This is part of a series of re-posts of student blogs from Coastal Carolina University’s Intro to Public History course in Fall 2018. Please visit the class website, https://ccupublichistory18.wordpress.com, for more information.
By John Hagelin
In 2008 my family and I moved to Charleston, South Carolina and I have been in love with the city ever since. When I was in eighth grade, I had to take a South Carolina history course just like everyone else in my school. I had no interest in history at all, and it had always been my worst subject in school and was the cause for many headaches. Like many kids my age, I was focused on two things when I walked into school every day, those two things were lunch and recess. After a few weeks of taking this course, I realized that I lived in one of the richest cities in America (in a historical sense). In this course, my teacher told us a countless number of times that South Carolina was one of the most troublesome states in the union. Since it was founded as one of the original thirteen colonies, South Carolina has been an economic powerhouse and for an extended period was the United States agricultural backbone.
Since its founding in 1670, South Carolina has been in the middle of some very important American Historical events. For instance, it was the epicenter for the world’s rice production and other agriculture for several decades, it split the country in two when it seceded from the nation in 1861, it is home to the first shots of the Civil War at Fort Sumter, also holds some of the most traumatic militaristic events in US history. For instance, a good majority of the state burned to the ground in 1861 and its rebuild made it one of the most beautiful places in the entire civilized world.
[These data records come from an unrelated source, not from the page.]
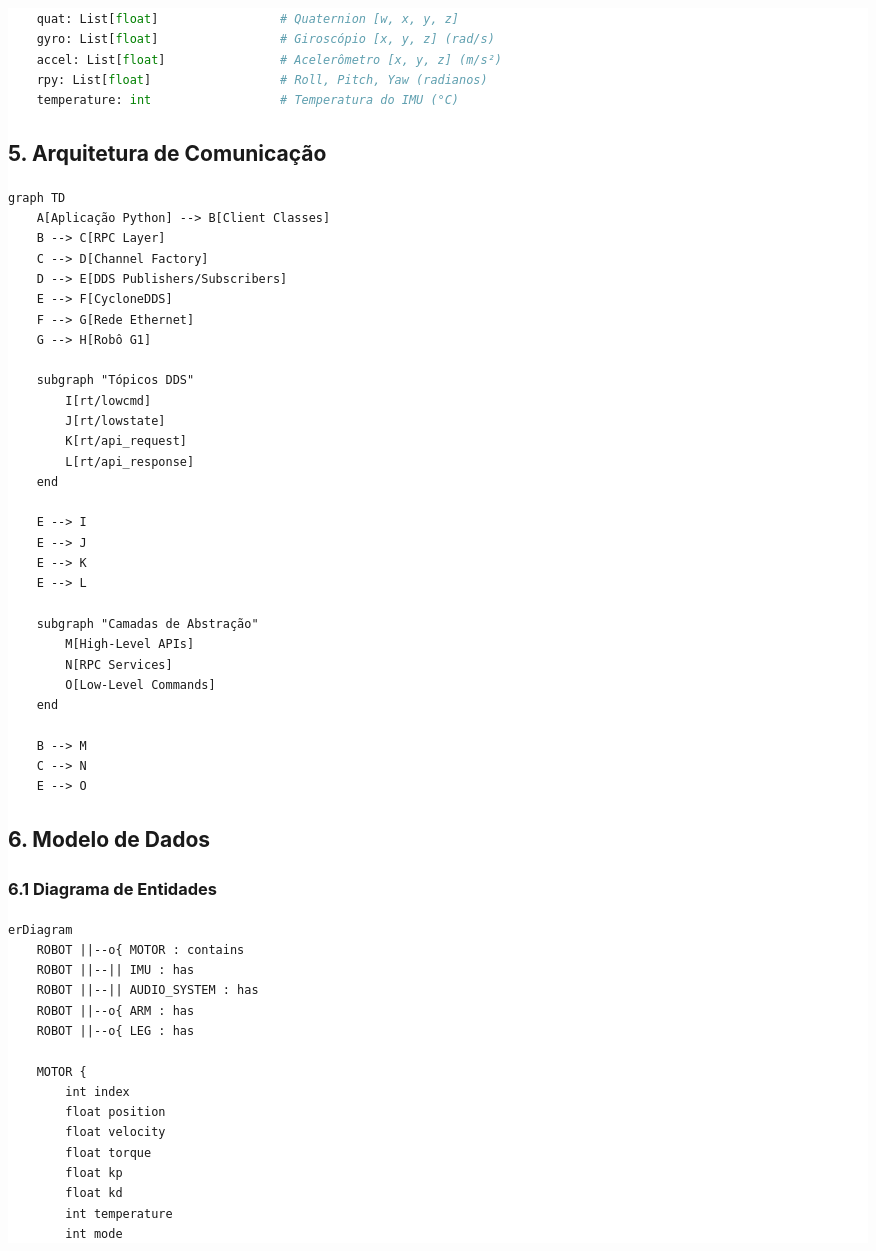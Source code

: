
 ```python
    quat: List[float]                 # Quaternion [w, x, y, z]
    gyro: List[float]                 # Giroscópio [x, y, z] (rad/s)
    accel: List[float]                # Acelerômetro [x, y, z] (m/s²)
    rpy: List[float]                  # Roll, Pitch, Yaw (radianos)
    temperature: int                  # Temperatura do IMU (°C)
```

## 5. Arquitetura de Comunicação

```mermaid
graph TD
    A[Aplicação Python] --> B[Client Classes]
    B --> C[RPC Layer]
    C --> D[Channel Factory]
    D --> E[DDS Publishers/Subscribers]
    E --> F[CycloneDDS]
    F --> G[Rede Ethernet]
    G --> H[Robô G1]
    
    subgraph "Tópicos DDS"
        I[rt/lowcmd]
        J[rt/lowstate]
        K[rt/api_request]
        L[rt/api_response]
    end
    
    E --> I
    E --> J
    E --> K
    E --> L
    
    subgraph "Camadas de Abstração"
        M[High-Level APIs]
        N[RPC Services]
        O[Low-Level Commands]
    end
    
    B --> M
    C --> N
    E --> O
```

## 6. Modelo de Dados

### 6.1 Diagrama de Entidades

```mermaid
erDiagram
    ROBOT ||--o{ MOTOR : contains
    ROBOT ||--|| IMU : has
    ROBOT ||--|| AUDIO_SYSTEM : has
    ROBOT ||--o{ ARM : has
    ROBOT ||--o{ LEG : has
    
    MOTOR {
        int index
        float position
        float velocity
        float torque
        float kp
        float kd
        int temperature
        int mode
```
Charleston is full of plenty opportunities for public history, for instance, there are horse and buggy tours that run daily, and describe the history of the great city. The city is also home to the famous Rainbow Row, which is an assortment of homes all next to one another and are all painted to look like a rainbow and can be traced back to the early nineteenth century.
You can also find the Historic Charleston City Market, which for decades served as one of the biggest slave ports/trading ports in all of America. The area around and in Charleston for many years was used for agriculture, to this date you can still see the outlines of a majority of different plantation systems in this area. These are just a few different historical landmarks that the city of Charleston has to offer, this is not counting the vast number of different monuments that are spread all over the city. In conclusion, the city of Charleston has been, and continues to be one of the most historically rich cities in all of America. It also offers a good range of different historical opportunities for the public to participate in, which helps the city gain more money for preservation and helps to inform the public on how historic the city really is.